> _Record extracts_
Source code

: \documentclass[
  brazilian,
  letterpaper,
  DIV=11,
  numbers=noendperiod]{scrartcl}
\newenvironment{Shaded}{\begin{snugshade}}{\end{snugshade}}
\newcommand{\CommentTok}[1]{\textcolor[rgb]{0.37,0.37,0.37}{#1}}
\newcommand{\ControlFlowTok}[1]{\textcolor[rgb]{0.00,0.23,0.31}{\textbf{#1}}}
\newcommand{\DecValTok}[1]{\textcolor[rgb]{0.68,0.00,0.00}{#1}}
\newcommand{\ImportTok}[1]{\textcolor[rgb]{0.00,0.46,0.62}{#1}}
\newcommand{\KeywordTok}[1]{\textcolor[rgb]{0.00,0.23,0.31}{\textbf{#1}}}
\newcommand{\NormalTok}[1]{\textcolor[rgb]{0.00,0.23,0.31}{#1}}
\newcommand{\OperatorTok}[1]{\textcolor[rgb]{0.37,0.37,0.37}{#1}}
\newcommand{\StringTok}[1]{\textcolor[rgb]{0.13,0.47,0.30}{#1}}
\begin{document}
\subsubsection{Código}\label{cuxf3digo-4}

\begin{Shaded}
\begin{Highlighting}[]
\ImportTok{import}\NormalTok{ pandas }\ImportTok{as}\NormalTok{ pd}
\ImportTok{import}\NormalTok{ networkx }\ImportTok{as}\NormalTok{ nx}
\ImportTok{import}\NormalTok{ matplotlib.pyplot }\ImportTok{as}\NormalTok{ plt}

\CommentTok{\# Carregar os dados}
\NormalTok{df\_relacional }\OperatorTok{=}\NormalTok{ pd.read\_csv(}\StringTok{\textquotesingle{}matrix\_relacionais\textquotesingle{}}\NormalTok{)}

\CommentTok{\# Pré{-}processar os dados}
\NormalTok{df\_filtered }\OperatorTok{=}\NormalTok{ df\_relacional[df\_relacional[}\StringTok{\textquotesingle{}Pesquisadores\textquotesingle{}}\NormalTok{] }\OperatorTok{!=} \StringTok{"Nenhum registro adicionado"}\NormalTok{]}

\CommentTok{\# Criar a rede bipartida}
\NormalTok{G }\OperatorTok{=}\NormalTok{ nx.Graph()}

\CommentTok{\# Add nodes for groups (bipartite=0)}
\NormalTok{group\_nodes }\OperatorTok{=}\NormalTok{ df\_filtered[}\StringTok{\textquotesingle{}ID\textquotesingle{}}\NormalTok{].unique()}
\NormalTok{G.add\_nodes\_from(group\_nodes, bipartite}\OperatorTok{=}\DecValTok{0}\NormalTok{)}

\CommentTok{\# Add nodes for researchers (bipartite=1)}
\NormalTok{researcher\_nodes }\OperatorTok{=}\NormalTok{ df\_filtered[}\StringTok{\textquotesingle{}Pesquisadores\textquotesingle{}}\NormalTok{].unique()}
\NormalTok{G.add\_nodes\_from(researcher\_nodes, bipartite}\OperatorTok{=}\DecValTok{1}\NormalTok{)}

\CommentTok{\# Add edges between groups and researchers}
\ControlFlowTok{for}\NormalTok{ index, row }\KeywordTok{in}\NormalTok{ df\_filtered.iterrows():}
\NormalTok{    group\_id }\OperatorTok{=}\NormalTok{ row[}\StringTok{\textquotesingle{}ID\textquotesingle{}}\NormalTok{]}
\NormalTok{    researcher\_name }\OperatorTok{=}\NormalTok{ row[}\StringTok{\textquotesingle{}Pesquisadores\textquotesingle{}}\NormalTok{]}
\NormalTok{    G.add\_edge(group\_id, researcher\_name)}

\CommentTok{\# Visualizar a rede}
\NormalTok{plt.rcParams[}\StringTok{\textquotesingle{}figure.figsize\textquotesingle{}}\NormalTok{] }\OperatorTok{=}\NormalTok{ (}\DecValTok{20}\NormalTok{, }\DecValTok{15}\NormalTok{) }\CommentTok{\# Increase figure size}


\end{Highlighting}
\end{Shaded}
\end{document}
==
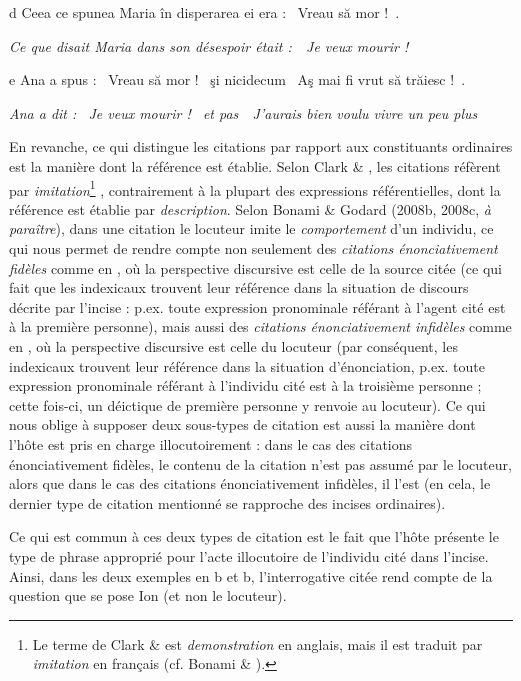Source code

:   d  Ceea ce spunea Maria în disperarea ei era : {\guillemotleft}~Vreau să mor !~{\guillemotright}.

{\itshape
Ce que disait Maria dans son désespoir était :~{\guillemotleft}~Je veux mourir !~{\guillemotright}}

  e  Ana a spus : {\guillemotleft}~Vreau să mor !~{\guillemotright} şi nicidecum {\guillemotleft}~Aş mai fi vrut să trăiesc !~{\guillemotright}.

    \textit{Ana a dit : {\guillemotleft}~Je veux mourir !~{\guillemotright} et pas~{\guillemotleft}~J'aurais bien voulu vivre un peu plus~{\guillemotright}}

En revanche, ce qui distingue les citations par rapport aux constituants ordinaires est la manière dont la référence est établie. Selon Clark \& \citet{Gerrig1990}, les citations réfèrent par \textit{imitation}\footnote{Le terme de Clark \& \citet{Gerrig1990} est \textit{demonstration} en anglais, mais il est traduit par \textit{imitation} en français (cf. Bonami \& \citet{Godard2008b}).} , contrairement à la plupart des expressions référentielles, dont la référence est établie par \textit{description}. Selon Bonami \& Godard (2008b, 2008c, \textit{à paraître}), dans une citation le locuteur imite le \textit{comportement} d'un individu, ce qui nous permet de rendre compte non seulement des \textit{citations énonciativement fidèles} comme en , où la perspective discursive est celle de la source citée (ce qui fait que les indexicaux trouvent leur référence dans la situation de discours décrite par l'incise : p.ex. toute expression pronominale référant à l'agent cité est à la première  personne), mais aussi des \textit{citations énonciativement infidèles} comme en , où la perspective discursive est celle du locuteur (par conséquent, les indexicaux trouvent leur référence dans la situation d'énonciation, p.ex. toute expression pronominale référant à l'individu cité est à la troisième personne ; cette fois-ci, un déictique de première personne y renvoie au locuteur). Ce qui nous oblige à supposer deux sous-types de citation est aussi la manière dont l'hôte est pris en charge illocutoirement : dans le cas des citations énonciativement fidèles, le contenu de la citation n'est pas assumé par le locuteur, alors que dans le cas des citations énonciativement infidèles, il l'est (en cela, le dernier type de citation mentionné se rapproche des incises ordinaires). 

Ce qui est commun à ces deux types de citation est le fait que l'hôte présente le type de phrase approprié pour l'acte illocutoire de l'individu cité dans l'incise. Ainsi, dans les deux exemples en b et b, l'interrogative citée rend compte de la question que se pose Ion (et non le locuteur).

> _To do_
Reproduce every line above that contains the string "ControlFlowTok".

> _Result of this exercise_
\newcommand{\ControlFlowTok}[1]{\textcolor[rgb]{0.00,0.23,0.31}{\textbf{#1}}}
\ControlFlowTok{for}\NormalTok{ index, row }\KeywordTok{in}\NormalTok{ df\_filtered.iterrows():}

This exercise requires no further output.